Fifty-one volunteers were recruited and met with at least one patient. Most were women (73%, n = 37), from a white ethnic group (65%, n = 33) and with previous volunteering experience (71%, n = 36). The average age of volunteers was 27.8 (s.d. = 8.9) with a modal age of 21 years. Most volunteers were in full-time or part-time employment (59%, n = 30), with some in full-time education (22%, n = 11) or unemployed (10%, n = 5) and only one had retired.
Of the 63 patients allocated to the intervention, 14 never met a volunteer (22%). For five patients further contact at that stage revealed that they did not meet all eligibility criteria (one had previous befriending experience, one had a history of violence, three lost capacity to consent to the intervention) and nine were no longer interested once the reality of being matched with a volunteer became apparent.
Among those with an initial ‘matching’ meeting (n = 49) implementation of the programme was limited. Only half of the intended sample achieved the pre-defined threshold of at least 13 meetings (Fig. 1). For those who had at least one meeting, the median number of meetings across the year was 14 (range 1–42) with a mean duration of 90 min. Overall, 15 social events were organised and attended by a mean of six patients (range 3–9). Five patients were re-matched and thus had two volunteers over the course of the year. For four of these patients this was because their volunteer could no longer meet their commitment and had to drop-out of the programme. For the other patient their original volunteer was a woman and they expressed a strong preference for a befriender of the same gender.

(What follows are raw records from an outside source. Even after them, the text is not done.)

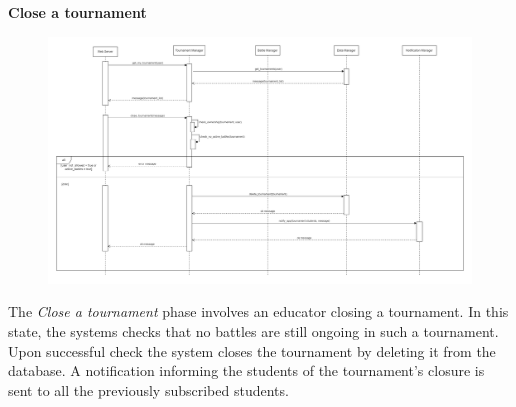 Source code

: \documentclass[../DD.tex]{subfiles}
\begin{document}
    \textbf{Close a tournament}\\
    \begin{figure}[H]
        \centering
        \hspace*{-3cm}
        \includegraphics[width=1.4\textwidth]{../assets/section_2/CloseTournament.png}
    \end{figure}
    The \textit{Close a tournament} phase involves an educator closing a tournament.
    In this state, the systems checks that no battles are still ongoing in such a tournament.
    Upon successful check the system closes the tournament by deleting it from the database.
    A notification informing the students of the tournament's closure is sent to all the previously subscribed students.
    \newpage
\end{document}
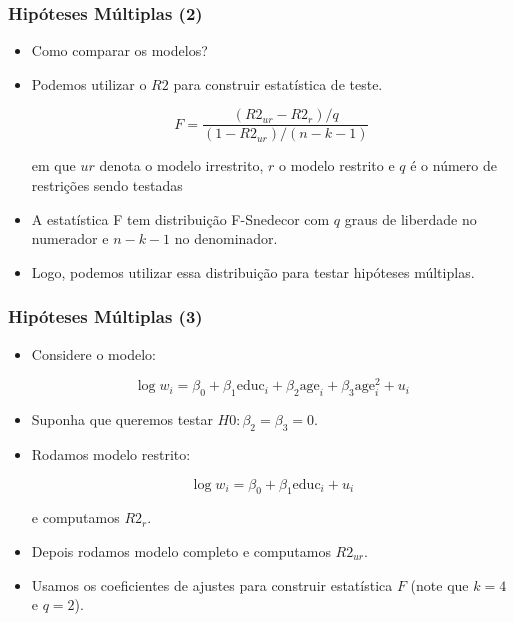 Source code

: \documentclass[10pt,slides,xcolor=pdftex,dvipsnames,table]{beamer}
\begin{document}

\begin{frame}[fragile]
	\frametitle{Hipóteses Múltiplas (2)}

\begin{itemize}\itemsep1.2em

\item Como comparar os modelos?

\item Podemos utilizar o $R2$ para construir estatística de teste.

$$ F = \frac{(R2_{ur} - R2_{r})/q}{(1- R2_{ur})/(n-k-1)} $$

em que $ur$ denota o modelo irrestrito, $r$ o modelo restrito e $q$ é o número de restrições sendo testadas 

\item A estatística F tem distribuição F-Snedecor com $q$ graus de liberdade no numerador e $n-k-1$ no denominador.

\item Logo, podemos utilizar essa distribuição para testar hipóteses múltiplas.

\end{itemize}

\end{frame}


\begin{frame}[fragile]
	\frametitle{Hipóteses Múltiplas (3)}

\begin{itemize}\itemsep1.2em

\item Considere o modelo: 

$$ \log w_i = \beta_0 + \beta_1 \text{educ}_i + \beta_2 \text{age}_i + \beta_3 \text{age}_i^2 + u_i $$

\item Suponha que queremos testar $H0: \beta_2 = \beta_3 = 0$. 

\item Rodamos modelo restrito: 

$$ \log w_i = \beta_0 + \beta_1 \text{educ}_i + u_i $$ 

e computamos $R2_r$.

\item Depois rodamos modelo completo e computamos $R2_{ur}$.

\item Usamos os coeficientes de ajustes para construir estatística $F$ (note que $k=4$ e $q = 2$).  

\end{itemize}

\end{frame}
\end{document}
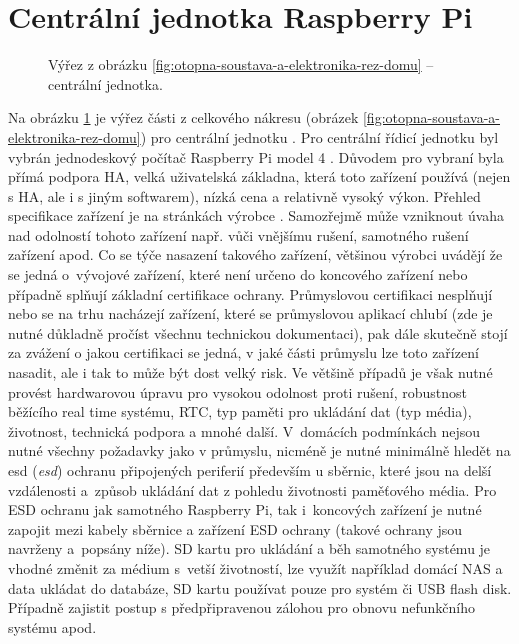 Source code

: \section{Centrální jednotka Raspberry Pi}


\begin{figure}[H]
    \centering
    \def\svgwidth{0.3\columnwidth}
    
    \caption[Výřez pro centrální jednotku.]{Výřez z obrázku \ref{fig:otopna-soustava-a-elektronika-rez-domu} – centrální jednotka.}
    \label{fig:vyrez-centralni-jednotka}
\end{figure}

Na obrázku \ref{fig:vyrez-centralni-jednotka} je výřez části z celkového nákresu (obrázek \ref{fig:otopna-soustava-a-elektronika-rez-domu}) pro centrální jednotku . Pro centrální řídicí jednotku byl vybrán jednodeskový počítač Raspberry Pi model 4 \cite{raspberry-pi}. Důvodem pro vybraní byla přímá podpora HA, velká uživatelská základna, která toto zařízení používá (nejen s HA, ale i s jiným softwarem), nízká cena a relativně vysoký výkon. Přehled specifikace zařízení je na stránkách výrobce \cite{raspberry-pi}. Samozřejmě může vzniknout úvaha nad odolností tohoto zařízení např. vůči vnějšímu rušení, samotného rušení zařízení apod. Co se týče nasazení takového zařízení, většinou výrobci uvádějí že se jedná o~vývojové zařízení, které není určeno do koncového zařízení nebo případně splňují  základní certifikace ochrany. Průmyslovou certifikaci nesplňují nebo se na trhu nacházejí zařízení, které se průmyslovou aplikací chlubí (zde je nutné důkladně pročíst všechnu technickou dokumentaci), pak dále skutečně stojí za zvážení o jakou certifikaci se jedná, v jaké části průmyslu lze toto zařízení nasadit, ale i tak to může být dost velký risk. Ve většině případů je však nutné provést hardwarovou úpravu pro vysokou odolnost proti rušení, robustnost běžícího real time systému, RTC, typ paměti pro ukládání dat (typ média), životnost, technická podpora a mnohé další. V~domácích podmínkách nejsou nutné všechny požadavky jako v průmyslu, nicméně je nutné minimálně hledět na \acrshort{esd} (\textit{\acrlong{esd}}) ochranu připojených periferií především u sběrnic, které jsou na delší vzdálenosti a~způsob ukládání dat z pohledu životnosti paměťového média. Pro ESD ochranu jak samotného Raspberry Pi, tak i~koncových zařízení je nutné zapojit mezi kabely sběrnice a zařízení ESD ochrany (takové ochrany jsou navrženy a~popsány níže). SD kartu pro ukládání a běh samotného systému je vhodné změnit za médium s~vetší životností, lze využít například domácí NAS a data ukládat do databáze, SD kartu používat pouze pro systém či USB flash disk. Případně zajistit postup s předpřipravenou zálohou pro obnovu nefunkčního systému apod.  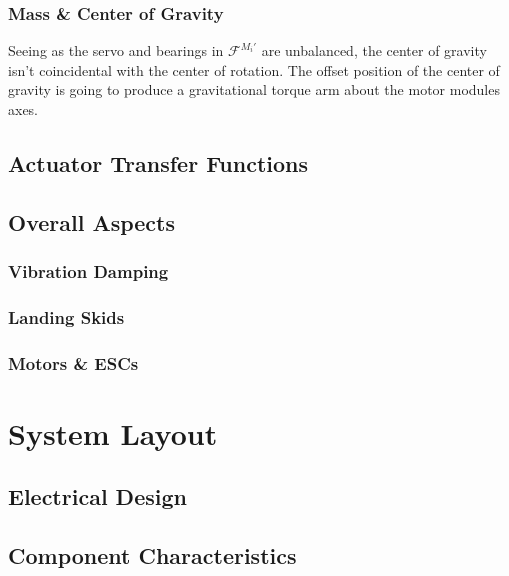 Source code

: \subsubsection*{Mass \& Center of Gravity}
Seeing as the servo and bearings in $\mathcal{F}^{M_i'}$ are unbalanced, the center of gravity isn't coincidental with the center of rotation. The offset position of the center of gravity is going to produce a gravitational torque arm about the motor modules axes.


\subsection{Actuator Transfer Functions}
\label{subsec:proto.design.transfer}

\subsection{Overall Aspects}
\label{subsec:proto.design.aspects}
\subsubsection{Vibration Damping}
\subsubsection{Landing Skids}
\subsubsection{Motors \& ESCs}

\section{System Layout}
\label{sec:proto.layout}
\subsection{Electrical Design}
\subsection{Component Characteristics} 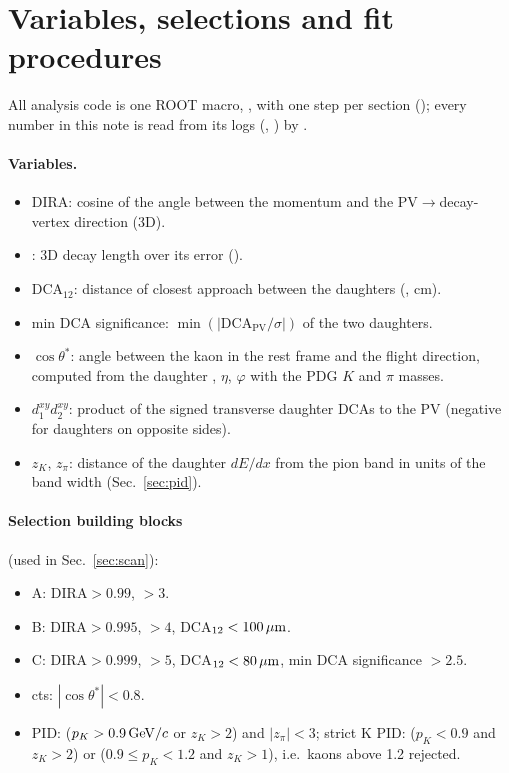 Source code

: \section{Variables, selections and fit procedures}
\label{sec:method}

All analysis code is one ROOT macro, , with one step per section
(); every number in this note is read from its logs (,
) by .

\paragraph{Variables.}
\begin{itemize}
\item DIRA: cosine of the angle between the \Dzero{} momentum and the PV$\to$decay-vertex direction (3D).
\item \Ls: 3D decay length over its error ().
\item DCA$_{12}$: distance of closest approach between the daughters (, cm).
\item min DCA significance: $\min(|\mathrm{DCA}_\mathrm{PV}/\sigma|)$ of the two daughters.
\item $\cos\theta^*$: angle between the kaon in the \Dzero{} rest frame and the \Dzero{} flight direction, computed from the
  daughter \pt, $\eta$, $\varphi$ with the PDG $K$ and $\pi$ masses.
\item $d_1^{xy}d_2^{xy}$: product of the signed transverse daughter DCAs to the PV (negative for daughters on opposite sides).
\item $z_K$, $z_\pi$: distance of the daughter $dE/dx$ from the pion band in units of the band width (Sec.~\ref{sec:pid}).
\end{itemize}

\paragraph{Selection building blocks} (used in Sec.~\ref{sec:scan}):
\begin{itemize}
\item A: DIRA$>0.99$, \Ls$>3$.
\item B: DIRA$>0.995$, \Ls$>4$, DCA$_{12}<100\um$.
\item C: DIRA$>0.999$, \Ls$>5$, DCA$_{12}<80\um$, min DCA significance $>2.5$.
\item cts: $|\cos\theta^*|<0.8$.
\item PID: ($p_K>0.9\gevc$ or $z_K>2$) and $|z_\pi|<3$; strict K PID: ($p_K<0.9$ and $z_K>2$) or ($0.9\le p_K<1.2$ and
  $z_K>1$), i.e.\ kaons above 1.2\gevc{} rejected.
\end{itemize}

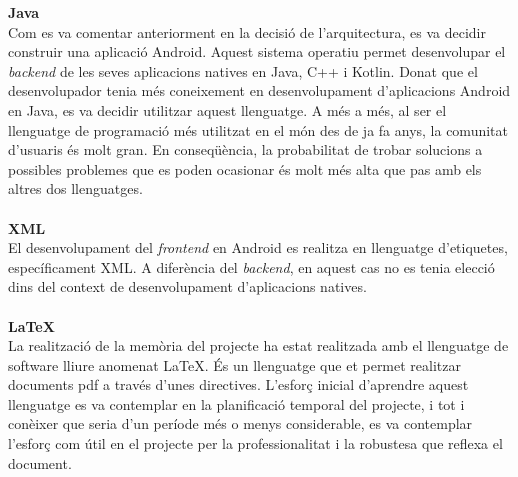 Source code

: \textbf{\large Java}\cite{java}\\
Com es va comentar anteriorment en la decisió de l'arquitectura, es va decidir construir una aplicació Android. Aquest sistema operatiu permet desenvolupar el \textit{backend} de les seves aplicacions natives en Java, C++ i Kotlin. Donat que el desenvolupador tenia més coneixement en desenvolupament d'aplicacions Android en Java, es va decidir utilitzar aquest llenguatge. A més a més, al ser el llenguatge de programació més utilitzat en el món des de ja fa anys, la comunitat d'usuaris és molt gran. En conseqüència, la probabilitat de trobar solucions a possibles problemes que es poden ocasionar és molt més alta que pas amb els altres dos llenguatges.
\\\\
\textbf{\large XML}\cite{xml}\\
El desenvolupament del \textit{frontend} en Android es realitza en llenguatge d'etiquetes, específicament XML. A diferència del \textit{backend}, en aquest cas no es tenia elecció dins del context de desenvolupament d'aplicacions natives.
\\\\
\textbf{\large \LaTeX}\cite{latex}\\
La realització de la memòria del projecte ha estat realitzada amb el llenguatge de software lliure anomenat \LaTeX. És un llenguatge que et permet realitzar documents pdf a través d'unes directives. L'esforç inicial d'aprendre aquest llenguatge es va contemplar en la planificació temporal del projecte, i tot i conèixer que seria d'un període més o menys considerable, es va contemplar l'esforç com útil en el projecte per la professionalitat i la robustesa que reflexa el document.
\\\\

In the intention-to-treat analysis, there was no significant difference between the intervention and active control groups on the primary outcome, that is, the time patients spent in activities at 12 months (adjusted difference 8.9, 95% CI −40.7 to 58.5, P = 0.72). Patients in the intervention group increased their activity from 20 to 81 min per day in the primary analysis with imputed data, which represents a larger difference than the one that was considered to be clinically meaningful for the sample size calculation. However, a similar increase (from 17 to 70 min) was found in the control group (Table 2.) The analysis of complete cases and analyses using quantile regression produced similar results. The CACE analysis exploring the association between compliance in the intervention arm and the primary outcome was non-significant (adjusted difference 9.2, 95% CI −68.9 to 87.2, P = 0.82).
IQR, interquartile range.
a. Adjusted for baseline levels of Time Use Survey (TUS).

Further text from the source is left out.